When running hyperparameter tuning on a random forest, I sometimes want to specify a large integer range of values for integer parameters like min_samples_leaf (e.g. ranging from the default value of 1 up to 100).

Whilst I could specify this range using scipy.stats.randint(1, 100), I'd prefer to use a log-uniform distribution as my range covers two orders of magnitude.

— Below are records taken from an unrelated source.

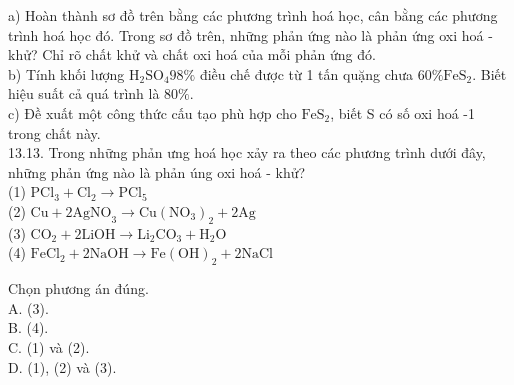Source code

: \documentclass[10pt]{article}
\begin{document}
a) Hoàn thành sơ đồ trên bằng các phương trình hoá học, cân bằng các phương trình hoá học đó. Trong sơ đồ trên, những phản ứng nào là phản ứng oxi hoá - khử? Chỉ rõ chất khử và chất oxi hoá của mỗi phản ứng đó.\\
b) Tính khối lượng $\mathrm{H}_{2} \mathrm{SO}_{4} 98 \%$ điều chế được từ 1 tấn quặng chưa $60 \% \mathrm{FeS}_{2}$. Biết hiệu suất cả quá trình là $80 \%$.\\
c) Đề xuất một công thức cấu tạo phù hợp cho $\mathrm{FeS}_{2}$, biết S có số oxi hoá -1 trong chất này.\\
13.13. Trong những phản ưng hoá học xảy ra theo các phương trình dưới đây, những phản ứng nào là phản úng oxi hoá - khử?\\
(1) $\mathrm{PCl}_{3}+\mathrm{Cl}_{2} \rightarrow \mathrm{PCl}_{5}$\\
(2) $\mathrm{Cu}+2 \mathrm{AgNO}_{3} \rightarrow \mathrm{Cu}\left(\mathrm{NO}_{3}\right)_{2}+2 \mathrm{Ag}$\\
(3) $\mathrm{CO}_{2}+2 \mathrm{LiOH} \rightarrow \mathrm{Li}_{2} \mathrm{CO}_{3}+\mathrm{H}_{2} \mathrm{O}$\\
(4) $\mathrm{FeCl}_{2}+2 \mathrm{NaOH} \rightarrow \mathrm{Fe}(\mathrm{OH})_{2}+2 \mathrm{NaCl}$

Chọn phương án đúng.\\
A. (3).\\
B. (4).\\
C. (1) và (2).\\
D. (1), (2) và (3).
\end{document}
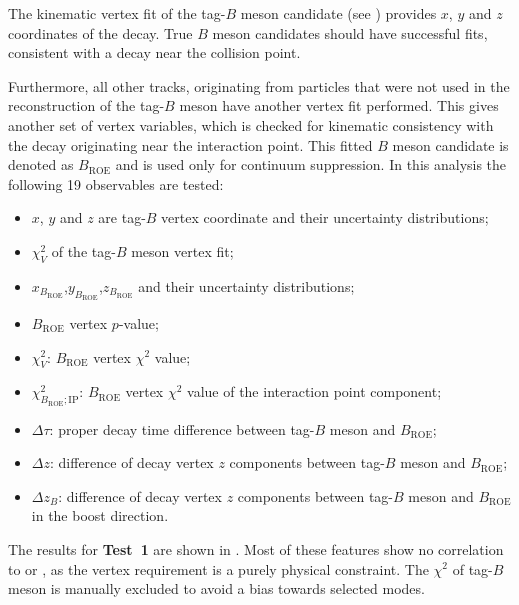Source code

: The kinematic vertex fit of the tag-$B$ meson candidate (see ) provides $x$, $y$ and $z$ coordinates of the decay.
True $B$ meson candidates should have successful fits, consistent with a decay near the collision point.

Furthermore, all other tracks, originating from particles that were not used in the reconstruction of the tag-$B$ meson have another vertex fit performed.
This gives another set of vertex variables, which is checked for kinematic consistency with the decay originating near the interaction point.
This fitted $B$ meson candidate is denoted as $B_{\mathrm{ROE}}$ and is used only for continuum suppression.
In this analysis the following 19 observables are tested:
\begin{itemize}
    \item $x$, $y$ and $z$ are tag-$B$ vertex coordinate and their uncertainty distributions;
    \item $\chi_V^2$ of the tag-$B$ meson vertex fit;
    \item $x_{B_{\mathrm{ROE}}}$,$y_{B_{\mathrm{ROE}}}$,$z_{B_{\mathrm{ROE}}}$ and their uncertainty distributions;
    \item $B_{\mathrm{ROE}}$ vertex $p$-value;
    \item $\chi^2_{V}$: $B_{\mathrm{ROE}}$ vertex $\chi^2$ value;
    \item $\chi^2_{B_{\mathrm{ROE}};\mathrm{IP}}$: $B_{\mathrm{ROE}}$ vertex $\chi^2$ value of the interaction point component;
    \item $\Delta \tau$: proper decay time difference between tag-$B$ meson and $B_{\mathrm{ROE}}$;
    \item $\Delta z$: difference of decay vertex $z$ components between tag-$B$ meson and $B_{\mathrm{ROE}}$;
    \item $\Delta z_B$: difference of decay vertex $z$ components between tag-$B$ meson and $B_{\mathrm{ROE}}$ in the boost direction.
\end{itemize}

The results for \textbf{Test~1} are shown in .
Most of these features show no correlation to \EB or \Estar, as the vertex requirement is a purely physical constraint.
The $\chi^2$ of tag-$B$ meson is manually excluded to avoid a bias towards selected \FEI modes.

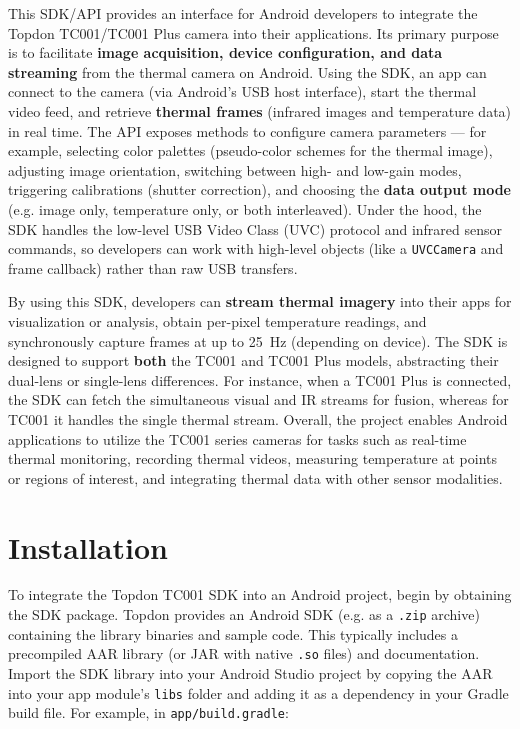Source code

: This SDK/API provides an interface for Android developers to integrate
the Topdon TC001/TC001 Plus camera into their applications. Its primary
purpose is to facilitate \textbf{image acquisition, device configuration, and
data streaming} from the thermal camera on Android. Using the SDK, an
app can connect to the camera (via Android's USB host interface), start
the thermal video feed, and retrieve \textbf{thermal frames} (infrared images
and temperature data) in real time. The API exposes methods to configure
camera parameters --- for example, selecting color palettes (pseudo-color
schemes for the thermal image), adjusting image orientation, switching
between high- and low-gain modes, triggering calibrations (shutter
correction), and choosing the \textbf{data output mode} (e.g. image only,
temperature only, or both interleaved). Under the hood, the SDK handles
the low-level USB Video Class (UVC) protocol and infrared sensor
commands, so developers can work with high-level objects (like a
\texttt{UVCCamera} and frame callback) rather than raw USB transfers.

By using this SDK, developers can \textbf{stream thermal imagery} into their
apps for visualization or analysis, obtain per-pixel temperature
readings, and synchronously capture frames at up to 25 Hz (depending on
device)\cite{SamsungHealth2020}.
The SDK is designed to support \textbf{both} the TC001 and TC001 Plus models,
abstracting their dual-lens or single-lens differences. For instance,
when a TC001 Plus is connected, the SDK can fetch the simultaneous
visual and IR streams for fusion, whereas for TC001 it handles the
single thermal stream. Overall, the project enables Android applications
to utilize the TC001 series cameras for tasks such as real-time thermal
monitoring, recording thermal videos, measuring temperature at points or
regions of interest, and integrating thermal data with other sensor
modalities.

\section{Installation}

To integrate the Topdon TC001 SDK into an Android project, begin by
obtaining the SDK package. Topdon provides an Android SDK (e.g. as a
\texttt{.zip} archive) containing the library binaries and sample
code\cite{WHOStressDefinition}.
This typically includes a precompiled AAR library (or JAR with native
\texttt{.so} files) and documentation. Import the SDK library into your Android
Studio project by copying the AAR into your app module's \texttt{libs} folder
and adding it as a dependency in your Gradle build file. For example, in
\texttt{app/build.gradle}:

SciPy has stats.loguniform for continuous rvs, but doesn't seem to have a discretised equivalent.

A quick solution for approximating the discretised space is to just sample lots of continuous values and then convert the samples to integers:

from sklearn.model_selection import RandomizedSearchCV
from sklearn.ensemble import RandomForestRegressor

from scipy.stats import loguniform
import numpy as np

#Draw lots of samples and discretise them, in order to approximate
# a discretised loguniform sample space
def discretised_loguniform_samples(low, high, seed=None, sample_size=100_000):
    float_rvs = loguniform(low, high, seed=seed).rvs(n_samples)
    return float_rvs.round().astype(int)

Usage:

rf_param_distributions = {
    'min_samples_leaf': discretised_loguniform_samples(low=1, high=100, seed=0),
     ...
}

#This will draw n_iter=10 samples from the fixed list of integers created above.
# The list from which the samples are drawn is fixed in advance and therefore
# can't exploit the randomness imparted by the consumable random_state argument.
RandomizedSearchCV(
    estimator=RandomForestRegressor(random_state=np.random.RandomState(0)),
    param_distributions=rf_param_distributions,
    n_iter=10,
    random_state=np.random.RandomState(0),
    ...
)

The downside is that when I define the list of integers in advance, that gives me only a single static space (however large) that is fixed throughout the tuning process. I want to exploit the randomness imparted by the consumable random_seed= in RandomizedSearchCV*, rather than being limited to a pre-defined list.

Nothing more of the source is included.